++++ SOURCE MATERIAL ++++

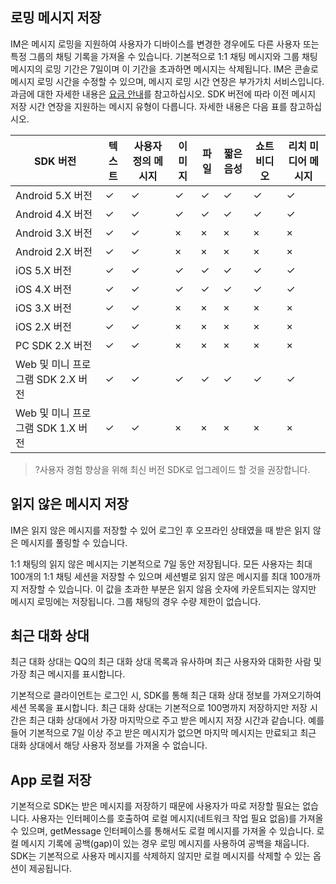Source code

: ## 로밍 메시지 저장

IM은 메시지 로밍을 지원하여 사용자가 디바이스를 변경한 경우에도 다른 사용자 또는 특정 그룹의 채팅 기록을 가져올 수 있습니다. 
기본적으로 1:1 채팅 메시지와 그룹 채팅 메시지의 로밍 기간은 7일이며 이 기간을 초과하면 메시지는 삭제됩니다. IM은 콘솔로 메시지 로밍 시간을 수정할 수 있으며, 메시지 로밍 시간 연장은 부가가치 서비스입니다. 과금에 대한 자세한 내용은 [요금 안내](https://intl.cloud.tencent.com/document/product/1047/34350)를 참고하십시오.
[](id:MsgType)
SDK 버전에 따라 이전 메시지 저장 시간 연장을 지원하는 메시지 유형이 다릅니다. 자세한 내용은 다음 표를 참고하십시오.

| SDK 버전 | 텍스트 | 사용자 정의 메시지 | 이미지| 파일 | 짧은 음성 | 쇼트 비디오 | 리치 미디어 메시지 | 
|---------|---------|---------|---------|---------|---------|---------|---------|
| Android 5.X 버전 | ✓ | ✓  | ✓| ✓ | ✓ | ✓ | ✓ |
| Android 4.X 버전 | ✓ | ✓  | ✓| ✓ | ✓ | ✓ | ✓ |
| Android 3.X 버전 | ✓ | ✓  | × | × | × | × | × |
| Android 2.X 버전 | ✓ |  ✓ | × | × | × | × | × |
| iOS 5.X 버전 | ✓ | ✓  | ✓| ✓ | ✓ | ✓ | ✓ |
| iOS 4.X 버전 | ✓ | ✓  | ✓| ✓ | ✓ | ✓ | ✓ |
| iOS 3.X 버전 | ✓ |  ✓ | × | × | × | × | × |
| iOS 2.X 버전 | ✓ |  ✓ | × | × | × | × | × |
| PC SDK 2.X 버전 | ✓ |  ✓ | × | × | × | × | × |
| Web 및 미니 프로그램 SDK 2.X 버전| ✓ | ✓  | ✓| ✓ | ✓ | ✓ | ✓ |
| Web 및 미니 프로그램 SDK 1.X 버전| ✓ |  ✓ | × | × | × | × | × |

>?사용자 경험 향상을 위해 최신 버전 SDK로 업그레이드 할 것을 권장합니다.

## 읽지 않은 메시지 저장

IM은 읽지 않은 메시지를 저장할 수 있어 로그인 후 오프라인 상태였을 때 받은 읽지 않은 메시지를 풀링할 수 있습니다. 

1:1 채팅의 읽지 않은 메시지는 기본적으로 7일 동안 저장됩니다. 모든 사용자는 최대 100개의 1:1 채팅 세션을 저장할 수 있으며 세션별로 읽지 않은 메시지를 최대 100개까지 저장할 수 있습니다. 이 값을 초과한 부분은 읽지 않음 숫자에 카운트되지는 않지만 메시지 로밍에는 저장됩니다. 그룹 채팅의 경우 수량 제한이 없습니다.

## 최근 대화 상대

최근 대화 상대는 QQ의 최근 대화 상대 목록과 유사하며 최근 사용자와 대화한 사람 및 가장 최근 메시지를 표시합니다.

기본적으로 클라이언트는 로그인 시, SDK를 통해 최근 대화 상대 정보를 가져오기하여 세션 목록을 표시합니다. 최근 대화 상대는 기본적으로 100명까지 저장하지만 저장 시간은 최근 대화 상대에서 가장 마지막으로 주고 받은 메시지 저장 시간과 같습니다. 예를 들어 기본적으로 7일 이상 주고 받은 메시지가 없으면 마지막 메시지는 만료되고 최근 대화 상대에서 해당 사용자 정보를 가져올 수 없습니다.

## App 로컬 저장

기본적으로 SDK는 받은 메시지를 저장하기 때문에 사용자가 따로 저장할 필요는 없습니다. 사용자는 인터페이스를 호출하여 로컬 메시지(네트워크 작업 필요 없음)를 가져올 수 있으며, getMessage 인터페이스를 통해서도 로컬 메시지를 가져올 수 있습니다. 로컬 메시지 기록에 공백(gap)이 있는 경우 로밍 메시지를 사용하여 공백을 채웁니다.
SDK는 기본적으로 사용자 메시지를 삭제하지 않지만 로컬 메시지를 삭제할 수 있는 옵션이 제공됩니다. 






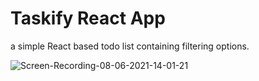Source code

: # Taskify React App

a simple React based todo list containing filtering options.



![Screen-Recording-_08-06-2021-14-01-21_](https://user-images.githubusercontent.com/64857573/121151853-58f91080-c862-11eb-9d3b-151d83c36689.gif)


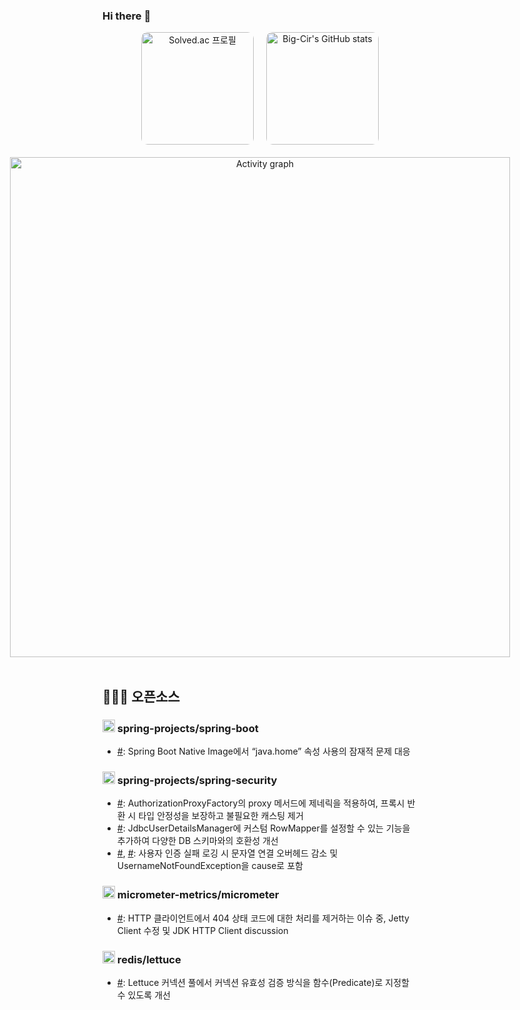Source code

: ### Hi there :dog:

<div align=center>
<!-- <div align="center"> 
  <p>View count</p>
  <img src="https://profile-counter.glitch.me/big-cir/count.svg" alt="Visitor's Count" />
</div> -->

<div style="display: flex; flex-direction: column; align-items: center; justify-content: center; gap: 20px;">
  <div style="display: flex; align-items: center; justify-content: center; gap: 20px;">
    <a href="https://solved.ac/eodnjs0147">
      <img src="http://mazassumnida.wtf/api/generate_badge?boj=eodnjs0147" alt="Solved.ac 프로필" style="height: 180px; width: auto; border-radius: 10px;">
    </a>
    <img src="https://github-readme-stats.vercel.app/api?username=big-cir&show_icons=true" alt="Big-Cir's GitHub stats" style="height: 180px; width: auto; border-radius: 10px;">
  </div>
  <a href="https://github.com/ashutosh00710/github-readme-activity-graph">
    <img src="https://github-readme-activity-graph.vercel.app/graph?username=big-cir&theme=xcode&hide_border=true&width=800" alt="Activity graph" style="width: 800px; max-width: 100%;">
  </a>
</div>
</div> <br>

## 👨🏻‍💻 오픈소스

### <img src="https://github.com/user-attachments/assets/8145b85a-113f-47c5-8775-8371b595e6b0" width="20" height="20"> spring-projects/spring-boot
- [#](https://github.com/spring-projects/spring-boot/pull/43517): Spring Boot Native Image에서 “java.home” 속성 사용의 잠재적 문제 대응

### <img src="https://github.com/user-attachments/assets/8145b85a-113f-47c5-8775-8371b595e6b0" width="20" height="20"> spring-projects/spring-security
- [#](https://github.com/spring-projects/spring-security/pull/16996): AuthorizationProxyFactory의 proxy 메서드에 제네릭을 적용하여, 프록시 반환 시 타입 안정성을 보장하고 불필요한 캐스팅 제거
- [#](https://github.com/spring-projects/spring-security/pull/16561): JdbcUserDetailsManager에 커스텀 RowMapper를 설정할 수 있는 기능을 추가하여 다양한 DB 스키마와의 호환성 개선
- [#](https://github.com/spring-projects/spring-security/pull/16513), [#](https://github.com/spring-projects/spring-security/pull/16512): 사용자 인증 실패 로깅 시 문자열 연결 오버헤드 감소 및 UsernameNotFoundException을 cause로 포함

### <img src="https://github.com/user-attachments/assets/6b139ed6-3b96-4c59-8440-0e408a2b46a2" width="20" height="20"> micrometer-metrics/micrometer
- [#](https://github.com/micrometer-metrics/micrometer/pull/5825): HTTP 클라이언트에서 404 상태 코드에 대한 처리를 제거하는 이슈 중, Jetty Client 수정 및 JDK HTTP Client discussion 

### <img src="https://github.com/user-attachments/assets/fb6a50e3-eca6-4f19-ac5e-a36c105906cd" width="20" height="20"> redis/lettuce
- [#](https://github.com/redis/lettuce/pull/3138): Lettuce 커넥션 풀에서 커넥션 유효성 검증 방식을 함수(Predicate)로 지정할 수 있도록 개선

++++

TASK OBJECTIVE: Copy only this part of the entries above: the line with "## 로밍 메시지 저장", the line with "최근 대화 상대는 QQ의", and the lines between, all exactly as written.

RESULT:
: ## 로밍 메시지 저장

IM은 메시지 로밍을 지원하여 사용자가 디바이스를 변경한 경우에도 다른 사용자 또는 특정 그룹의 채팅 기록을 가져올 수 있습니다. 
기본적으로 1:1 채팅 메시지와 그룹 채팅 메시지의 로밍 기간은 7일이며 이 기간을 초과하면 메시지는 삭제됩니다. IM은 콘솔로 메시지 로밍 시간을 수정할 수 있으며, 메시지 로밍 시간 연장은 부가가치 서비스입니다. 과금에 대한 자세한 내용은 [요금 안내](https://intl.cloud.tencent.com/document/product/1047/34350)를 참고하십시오.
[](id:MsgType)
SDK 버전에 따라 이전 메시지 저장 시간 연장을 지원하는 메시지 유형이 다릅니다. 자세한 내용은 다음 표를 참고하십시오.

| SDK 버전 | 텍스트 | 사용자 정의 메시지 | 이미지| 파일 | 짧은 음성 | 쇼트 비디오 | 리치 미디어 메시지 | 
|---------|---------|---------|---------|---------|---------|---------|---------|
| Android 5.X 버전 | ✓ | ✓  | ✓| ✓ | ✓ | ✓ | ✓ |
| Android 4.X 버전 | ✓ | ✓  | ✓| ✓ | ✓ | ✓ | ✓ |
| Android 3.X 버전 | ✓ | ✓  | × | × | × | × | × |
| Android 2.X 버전 | ✓ |  ✓ | × | × | × | × | × |
| iOS 5.X 버전 | ✓ | ✓  | ✓| ✓ | ✓ | ✓ | ✓ |
| iOS 4.X 버전 | ✓ | ✓  | ✓| ✓ | ✓ | ✓ | ✓ |
| iOS 3.X 버전 | ✓ |  ✓ | × | × | × | × | × |
| iOS 2.X 버전 | ✓ |  ✓ | × | × | × | × | × |
| PC SDK 2.X 버전 | ✓ |  ✓ | × | × | × | × | × |
| Web 및 미니 프로그램 SDK 2.X 버전| ✓ | ✓  | ✓| ✓ | ✓ | ✓ | ✓ |
| Web 및 미니 프로그램 SDK 1.X 버전| ✓ |  ✓ | × | × | × | × | × |

>?사용자 경험 향상을 위해 최신 버전 SDK로 업그레이드 할 것을 권장합니다.

## 읽지 않은 메시지 저장

IM은 읽지 않은 메시지를 저장할 수 있어 로그인 후 오프라인 상태였을 때 받은 읽지 않은 메시지를 풀링할 수 있습니다. 

1:1 채팅의 읽지 않은 메시지는 기본적으로 7일 동안 저장됩니다. 모든 사용자는 최대 100개의 1:1 채팅 세션을 저장할 수 있으며 세션별로 읽지 않은 메시지를 최대 100개까지 저장할 수 있습니다. 이 값을 초과한 부분은 읽지 않음 숫자에 카운트되지는 않지만 메시지 로밍에는 저장됩니다. 그룹 채팅의 경우 수량 제한이 없습니다.

## 최근 대화 상대

최근 대화 상대는 QQ의 최근 대화 상대 목록과 유사하며 최근 사용자와 대화한 사람 및 가장 최근 메시지를 표시합니다.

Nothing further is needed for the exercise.